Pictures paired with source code
-=-=-
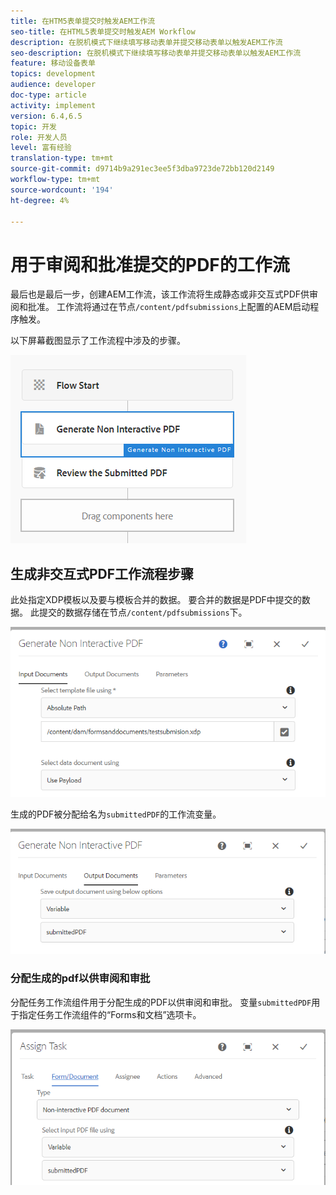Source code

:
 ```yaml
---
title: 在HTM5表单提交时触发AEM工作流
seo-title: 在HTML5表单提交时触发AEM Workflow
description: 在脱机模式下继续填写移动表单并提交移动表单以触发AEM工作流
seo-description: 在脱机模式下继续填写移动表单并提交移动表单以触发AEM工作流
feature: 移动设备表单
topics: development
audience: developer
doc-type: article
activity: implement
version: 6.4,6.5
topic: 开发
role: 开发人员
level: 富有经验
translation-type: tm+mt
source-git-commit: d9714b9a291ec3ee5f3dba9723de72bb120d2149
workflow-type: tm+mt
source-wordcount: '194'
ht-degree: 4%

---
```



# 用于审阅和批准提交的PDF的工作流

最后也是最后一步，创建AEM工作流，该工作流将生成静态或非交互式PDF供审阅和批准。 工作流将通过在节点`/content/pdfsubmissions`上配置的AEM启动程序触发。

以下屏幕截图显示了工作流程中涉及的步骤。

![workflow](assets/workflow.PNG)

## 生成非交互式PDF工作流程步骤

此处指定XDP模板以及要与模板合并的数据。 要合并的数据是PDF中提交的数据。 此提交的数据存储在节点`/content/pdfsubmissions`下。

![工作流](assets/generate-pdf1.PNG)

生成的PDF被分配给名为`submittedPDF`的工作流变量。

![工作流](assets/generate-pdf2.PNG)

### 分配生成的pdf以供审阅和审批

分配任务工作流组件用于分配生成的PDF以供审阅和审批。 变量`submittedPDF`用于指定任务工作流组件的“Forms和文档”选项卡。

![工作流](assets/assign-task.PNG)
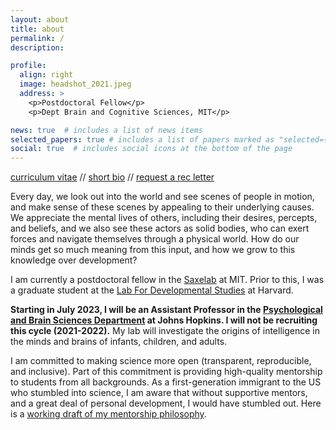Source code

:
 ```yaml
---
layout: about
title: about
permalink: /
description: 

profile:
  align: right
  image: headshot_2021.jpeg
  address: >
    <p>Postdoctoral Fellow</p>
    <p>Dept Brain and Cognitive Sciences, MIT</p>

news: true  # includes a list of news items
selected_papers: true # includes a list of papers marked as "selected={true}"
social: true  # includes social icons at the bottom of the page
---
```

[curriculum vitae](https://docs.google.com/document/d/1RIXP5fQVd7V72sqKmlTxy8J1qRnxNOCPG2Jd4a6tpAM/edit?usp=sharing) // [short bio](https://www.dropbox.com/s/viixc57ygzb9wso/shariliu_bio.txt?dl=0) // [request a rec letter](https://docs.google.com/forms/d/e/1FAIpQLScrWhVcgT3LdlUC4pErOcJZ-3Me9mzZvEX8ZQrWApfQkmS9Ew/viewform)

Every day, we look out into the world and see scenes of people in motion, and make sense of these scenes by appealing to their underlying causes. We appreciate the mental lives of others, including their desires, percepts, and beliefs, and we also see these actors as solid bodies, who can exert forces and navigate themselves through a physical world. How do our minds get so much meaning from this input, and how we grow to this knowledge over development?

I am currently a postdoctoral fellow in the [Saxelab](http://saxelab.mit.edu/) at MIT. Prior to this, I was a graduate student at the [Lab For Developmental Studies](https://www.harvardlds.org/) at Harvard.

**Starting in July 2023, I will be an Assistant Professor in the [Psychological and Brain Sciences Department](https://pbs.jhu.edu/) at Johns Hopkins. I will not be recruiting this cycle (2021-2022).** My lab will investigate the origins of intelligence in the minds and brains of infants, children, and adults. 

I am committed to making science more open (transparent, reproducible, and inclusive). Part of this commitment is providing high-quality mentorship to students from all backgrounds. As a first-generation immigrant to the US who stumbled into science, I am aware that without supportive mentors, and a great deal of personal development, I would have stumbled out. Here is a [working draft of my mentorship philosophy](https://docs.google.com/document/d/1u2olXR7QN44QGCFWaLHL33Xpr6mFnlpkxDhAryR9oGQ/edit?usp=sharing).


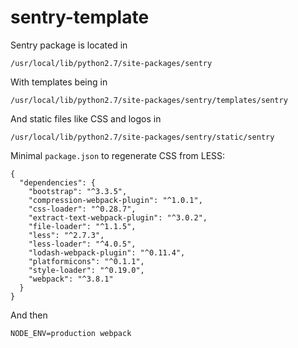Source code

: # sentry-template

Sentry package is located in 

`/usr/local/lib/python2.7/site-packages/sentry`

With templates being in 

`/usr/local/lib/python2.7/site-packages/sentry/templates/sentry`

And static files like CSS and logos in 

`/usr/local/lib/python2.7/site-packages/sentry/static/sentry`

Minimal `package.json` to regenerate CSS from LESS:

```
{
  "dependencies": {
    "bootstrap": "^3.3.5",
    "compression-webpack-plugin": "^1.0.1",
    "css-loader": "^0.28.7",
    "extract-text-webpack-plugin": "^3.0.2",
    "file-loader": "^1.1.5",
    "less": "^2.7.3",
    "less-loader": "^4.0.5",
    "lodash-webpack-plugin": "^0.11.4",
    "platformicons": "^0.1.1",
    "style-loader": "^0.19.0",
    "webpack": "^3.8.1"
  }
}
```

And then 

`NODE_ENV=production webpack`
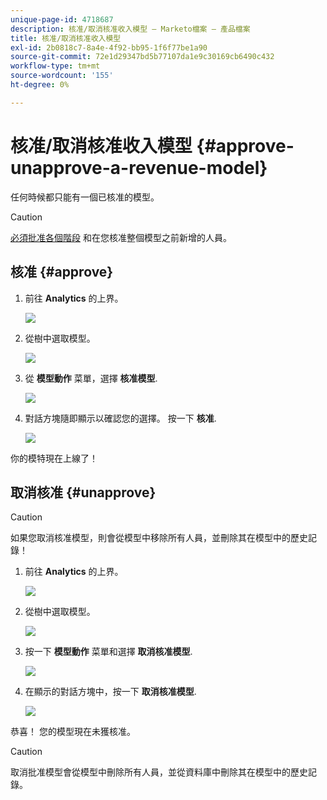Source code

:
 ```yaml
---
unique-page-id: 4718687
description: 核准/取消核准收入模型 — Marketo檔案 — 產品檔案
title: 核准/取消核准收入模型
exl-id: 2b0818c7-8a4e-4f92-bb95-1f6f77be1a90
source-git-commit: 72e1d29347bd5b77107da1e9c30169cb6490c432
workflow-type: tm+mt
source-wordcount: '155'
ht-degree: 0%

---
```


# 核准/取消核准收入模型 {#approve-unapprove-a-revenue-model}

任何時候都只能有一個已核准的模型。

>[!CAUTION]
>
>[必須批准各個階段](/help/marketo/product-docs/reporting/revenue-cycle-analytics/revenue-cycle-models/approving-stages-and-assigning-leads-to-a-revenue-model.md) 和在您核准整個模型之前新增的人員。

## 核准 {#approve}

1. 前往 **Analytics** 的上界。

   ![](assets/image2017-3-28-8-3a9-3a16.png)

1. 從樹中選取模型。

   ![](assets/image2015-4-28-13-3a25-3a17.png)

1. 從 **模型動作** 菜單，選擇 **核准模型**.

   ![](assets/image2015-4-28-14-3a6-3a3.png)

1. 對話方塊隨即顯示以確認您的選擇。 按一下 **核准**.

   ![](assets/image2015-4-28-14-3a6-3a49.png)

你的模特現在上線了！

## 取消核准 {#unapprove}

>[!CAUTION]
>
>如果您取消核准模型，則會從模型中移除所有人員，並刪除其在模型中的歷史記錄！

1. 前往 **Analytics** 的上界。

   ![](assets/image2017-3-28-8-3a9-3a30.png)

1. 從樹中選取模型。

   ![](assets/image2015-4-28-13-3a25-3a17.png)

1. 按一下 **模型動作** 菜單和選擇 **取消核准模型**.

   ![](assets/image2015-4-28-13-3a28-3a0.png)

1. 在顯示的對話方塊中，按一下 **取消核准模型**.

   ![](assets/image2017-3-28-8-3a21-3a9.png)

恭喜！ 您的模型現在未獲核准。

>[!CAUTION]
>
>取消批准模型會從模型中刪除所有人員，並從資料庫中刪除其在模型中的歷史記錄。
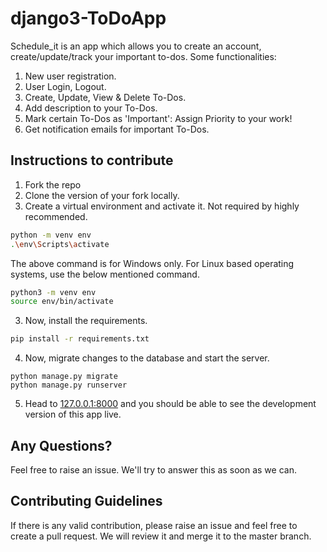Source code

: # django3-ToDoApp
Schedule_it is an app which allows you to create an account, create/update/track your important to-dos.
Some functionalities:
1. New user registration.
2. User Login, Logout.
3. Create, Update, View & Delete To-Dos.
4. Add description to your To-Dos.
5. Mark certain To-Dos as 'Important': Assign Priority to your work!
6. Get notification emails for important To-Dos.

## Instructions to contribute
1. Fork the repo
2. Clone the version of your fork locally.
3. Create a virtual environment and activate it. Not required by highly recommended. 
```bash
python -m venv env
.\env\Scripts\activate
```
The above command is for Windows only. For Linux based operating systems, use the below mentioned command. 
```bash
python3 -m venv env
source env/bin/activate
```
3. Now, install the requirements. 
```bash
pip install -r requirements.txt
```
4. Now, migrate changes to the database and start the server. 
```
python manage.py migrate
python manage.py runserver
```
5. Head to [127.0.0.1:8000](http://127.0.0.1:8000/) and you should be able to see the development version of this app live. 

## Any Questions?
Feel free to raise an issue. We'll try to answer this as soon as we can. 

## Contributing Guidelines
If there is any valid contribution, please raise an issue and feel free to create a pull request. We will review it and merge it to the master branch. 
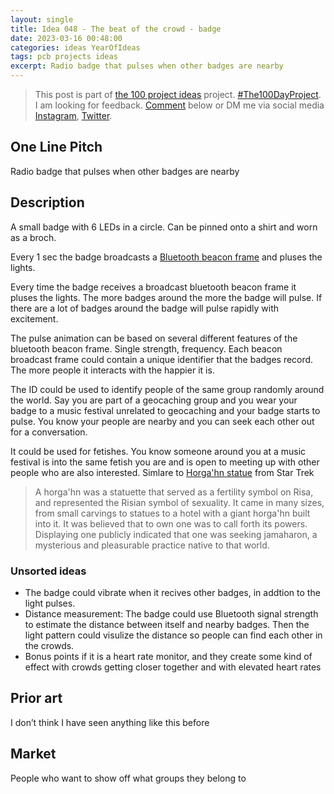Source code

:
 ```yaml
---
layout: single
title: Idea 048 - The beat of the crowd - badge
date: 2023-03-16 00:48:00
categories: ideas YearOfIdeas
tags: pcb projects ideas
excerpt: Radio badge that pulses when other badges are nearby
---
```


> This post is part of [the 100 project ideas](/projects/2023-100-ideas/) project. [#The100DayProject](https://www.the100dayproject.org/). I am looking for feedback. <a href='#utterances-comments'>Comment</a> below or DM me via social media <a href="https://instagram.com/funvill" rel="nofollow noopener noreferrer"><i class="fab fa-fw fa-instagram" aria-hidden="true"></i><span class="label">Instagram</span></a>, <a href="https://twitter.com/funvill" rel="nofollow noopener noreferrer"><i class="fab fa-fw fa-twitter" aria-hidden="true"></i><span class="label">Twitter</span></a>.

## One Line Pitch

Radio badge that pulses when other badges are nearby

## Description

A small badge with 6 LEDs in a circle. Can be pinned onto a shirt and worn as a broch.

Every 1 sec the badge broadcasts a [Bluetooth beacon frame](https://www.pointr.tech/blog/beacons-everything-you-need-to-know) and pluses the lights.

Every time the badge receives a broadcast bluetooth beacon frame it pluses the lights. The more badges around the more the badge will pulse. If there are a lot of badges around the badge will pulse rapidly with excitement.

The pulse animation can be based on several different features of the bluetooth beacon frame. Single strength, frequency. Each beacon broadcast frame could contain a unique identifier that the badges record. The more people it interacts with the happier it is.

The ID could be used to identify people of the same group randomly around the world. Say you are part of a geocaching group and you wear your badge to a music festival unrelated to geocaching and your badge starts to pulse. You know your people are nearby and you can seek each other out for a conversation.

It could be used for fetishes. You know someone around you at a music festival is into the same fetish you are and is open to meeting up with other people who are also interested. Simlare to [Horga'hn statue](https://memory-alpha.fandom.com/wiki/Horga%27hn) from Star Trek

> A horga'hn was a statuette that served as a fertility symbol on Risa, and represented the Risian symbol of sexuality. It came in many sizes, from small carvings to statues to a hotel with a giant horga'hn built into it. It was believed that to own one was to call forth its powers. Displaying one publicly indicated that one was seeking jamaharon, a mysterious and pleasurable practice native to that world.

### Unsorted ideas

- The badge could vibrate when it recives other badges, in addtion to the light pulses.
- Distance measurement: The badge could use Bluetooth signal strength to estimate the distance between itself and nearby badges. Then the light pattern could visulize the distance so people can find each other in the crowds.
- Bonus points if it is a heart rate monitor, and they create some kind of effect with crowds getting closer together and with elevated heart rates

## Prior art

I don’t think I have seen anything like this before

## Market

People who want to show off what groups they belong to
-=-=-
Work to complete
When a line in the data above contains the string "small", copy that line.

Exercise answer
A small badge with 6 LEDs in a circle. Can be pinned onto a shirt and worn as a broch.
> A horga'hn was a statuette that served as a fertility symbol on Risa, and represented the Risian symbol of sexuality. It came in many sizes, from small carvings to statues to a hotel with a giant horga'hn built into it. It was believed that to own one was to call forth its powers. Displaying one publicly indicated that one was seeking jamaharon, a mysterious and pleasurable practice native to that world.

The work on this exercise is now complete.